[What the task asks]
The reply has to be a number alone, equal to how many lines in the entries below hold the string "observation".

[Saved entries]
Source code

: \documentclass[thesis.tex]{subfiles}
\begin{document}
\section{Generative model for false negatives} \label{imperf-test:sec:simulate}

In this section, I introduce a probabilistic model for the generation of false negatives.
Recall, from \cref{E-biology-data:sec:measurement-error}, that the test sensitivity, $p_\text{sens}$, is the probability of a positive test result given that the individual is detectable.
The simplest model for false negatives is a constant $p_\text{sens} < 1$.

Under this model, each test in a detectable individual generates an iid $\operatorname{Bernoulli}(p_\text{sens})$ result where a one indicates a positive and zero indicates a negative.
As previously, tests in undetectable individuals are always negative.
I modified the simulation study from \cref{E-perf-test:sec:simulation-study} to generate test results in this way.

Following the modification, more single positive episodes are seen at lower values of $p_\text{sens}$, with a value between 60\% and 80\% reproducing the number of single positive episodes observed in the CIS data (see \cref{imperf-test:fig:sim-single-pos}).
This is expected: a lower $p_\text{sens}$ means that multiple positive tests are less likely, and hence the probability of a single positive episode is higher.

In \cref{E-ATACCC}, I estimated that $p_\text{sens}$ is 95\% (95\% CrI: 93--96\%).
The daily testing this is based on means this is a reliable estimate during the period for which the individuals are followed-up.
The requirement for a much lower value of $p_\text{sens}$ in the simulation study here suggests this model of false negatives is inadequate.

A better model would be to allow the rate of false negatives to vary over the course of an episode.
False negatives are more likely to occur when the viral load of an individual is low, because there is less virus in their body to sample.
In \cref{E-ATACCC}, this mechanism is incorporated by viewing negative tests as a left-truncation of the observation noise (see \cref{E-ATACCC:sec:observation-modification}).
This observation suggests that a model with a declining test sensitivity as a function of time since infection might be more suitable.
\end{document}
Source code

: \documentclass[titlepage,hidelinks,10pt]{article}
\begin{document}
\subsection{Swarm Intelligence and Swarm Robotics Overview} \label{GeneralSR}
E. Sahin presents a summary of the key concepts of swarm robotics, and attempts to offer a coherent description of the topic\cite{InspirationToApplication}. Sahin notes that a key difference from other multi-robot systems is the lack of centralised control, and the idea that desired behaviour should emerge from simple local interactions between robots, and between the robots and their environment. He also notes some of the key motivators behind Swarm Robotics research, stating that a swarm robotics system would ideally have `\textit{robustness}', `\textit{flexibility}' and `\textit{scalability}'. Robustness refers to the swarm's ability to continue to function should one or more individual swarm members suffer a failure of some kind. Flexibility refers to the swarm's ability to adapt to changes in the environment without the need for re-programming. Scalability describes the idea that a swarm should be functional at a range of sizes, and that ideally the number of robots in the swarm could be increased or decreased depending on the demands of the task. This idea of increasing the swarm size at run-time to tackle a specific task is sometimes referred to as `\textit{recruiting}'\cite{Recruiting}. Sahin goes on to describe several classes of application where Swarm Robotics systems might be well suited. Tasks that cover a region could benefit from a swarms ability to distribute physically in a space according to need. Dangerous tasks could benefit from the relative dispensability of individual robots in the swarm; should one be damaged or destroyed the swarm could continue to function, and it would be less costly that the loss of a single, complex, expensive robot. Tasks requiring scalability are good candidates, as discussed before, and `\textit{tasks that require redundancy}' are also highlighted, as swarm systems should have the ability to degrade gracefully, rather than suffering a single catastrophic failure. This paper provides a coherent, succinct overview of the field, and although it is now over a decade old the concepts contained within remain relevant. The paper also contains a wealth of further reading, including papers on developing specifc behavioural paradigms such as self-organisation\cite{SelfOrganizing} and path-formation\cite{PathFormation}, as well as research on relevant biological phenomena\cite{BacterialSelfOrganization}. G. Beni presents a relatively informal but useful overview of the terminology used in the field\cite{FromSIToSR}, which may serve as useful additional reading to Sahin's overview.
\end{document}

[Reply]
2